● DATA EXTRACTS:
*** Block opens ***
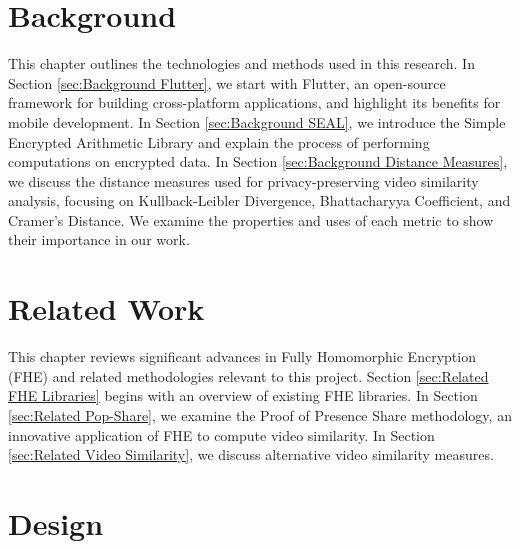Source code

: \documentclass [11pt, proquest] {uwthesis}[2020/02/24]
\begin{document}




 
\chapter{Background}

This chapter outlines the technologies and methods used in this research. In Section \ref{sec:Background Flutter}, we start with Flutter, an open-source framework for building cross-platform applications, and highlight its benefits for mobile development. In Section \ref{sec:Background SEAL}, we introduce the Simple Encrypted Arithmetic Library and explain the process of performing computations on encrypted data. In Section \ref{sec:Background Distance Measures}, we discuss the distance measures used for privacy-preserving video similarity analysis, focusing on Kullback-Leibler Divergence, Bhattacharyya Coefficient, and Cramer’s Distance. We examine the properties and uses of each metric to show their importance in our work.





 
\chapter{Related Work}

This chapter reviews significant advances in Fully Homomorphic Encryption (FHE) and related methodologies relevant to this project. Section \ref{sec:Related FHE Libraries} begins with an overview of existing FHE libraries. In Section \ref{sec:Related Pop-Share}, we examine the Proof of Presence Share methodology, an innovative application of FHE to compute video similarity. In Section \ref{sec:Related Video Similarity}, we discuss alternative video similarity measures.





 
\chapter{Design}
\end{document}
*** Block closes ***
*** Block opens ***
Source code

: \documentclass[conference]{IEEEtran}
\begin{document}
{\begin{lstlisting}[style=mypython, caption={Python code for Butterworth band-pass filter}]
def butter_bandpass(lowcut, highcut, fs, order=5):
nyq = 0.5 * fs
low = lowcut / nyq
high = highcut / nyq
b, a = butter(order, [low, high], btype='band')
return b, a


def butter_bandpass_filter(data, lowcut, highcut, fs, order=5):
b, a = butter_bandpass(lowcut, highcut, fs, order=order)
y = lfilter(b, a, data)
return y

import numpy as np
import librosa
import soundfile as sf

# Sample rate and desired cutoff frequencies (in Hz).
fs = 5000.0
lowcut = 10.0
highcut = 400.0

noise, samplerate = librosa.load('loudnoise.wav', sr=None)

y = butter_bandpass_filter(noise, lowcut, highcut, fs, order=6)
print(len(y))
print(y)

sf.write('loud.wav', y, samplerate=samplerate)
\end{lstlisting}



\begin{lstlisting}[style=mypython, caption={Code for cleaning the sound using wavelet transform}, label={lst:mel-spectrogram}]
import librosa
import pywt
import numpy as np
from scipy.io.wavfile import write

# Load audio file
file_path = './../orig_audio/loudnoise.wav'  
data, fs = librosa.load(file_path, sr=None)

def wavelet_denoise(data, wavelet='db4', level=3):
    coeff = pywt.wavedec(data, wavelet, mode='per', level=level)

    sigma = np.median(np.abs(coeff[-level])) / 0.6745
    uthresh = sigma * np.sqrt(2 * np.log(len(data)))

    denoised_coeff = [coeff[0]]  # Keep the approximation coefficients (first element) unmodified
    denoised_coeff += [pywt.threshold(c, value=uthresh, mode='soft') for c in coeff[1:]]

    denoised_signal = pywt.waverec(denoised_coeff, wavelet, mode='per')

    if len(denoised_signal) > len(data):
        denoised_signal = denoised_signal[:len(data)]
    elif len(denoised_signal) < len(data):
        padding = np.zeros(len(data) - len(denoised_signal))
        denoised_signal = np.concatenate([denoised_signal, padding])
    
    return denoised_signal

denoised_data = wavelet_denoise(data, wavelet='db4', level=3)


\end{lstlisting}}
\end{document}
*** Block closes ***
Find the string "uthresh" in the listing and copy every line in which it occurs.

    uthresh = sigma * np.sqrt(2 * np.log(len(data)))
    denoised_coeff += [pywt.threshold(c, value=uthresh, mode='soft') for c in coeff[1:]]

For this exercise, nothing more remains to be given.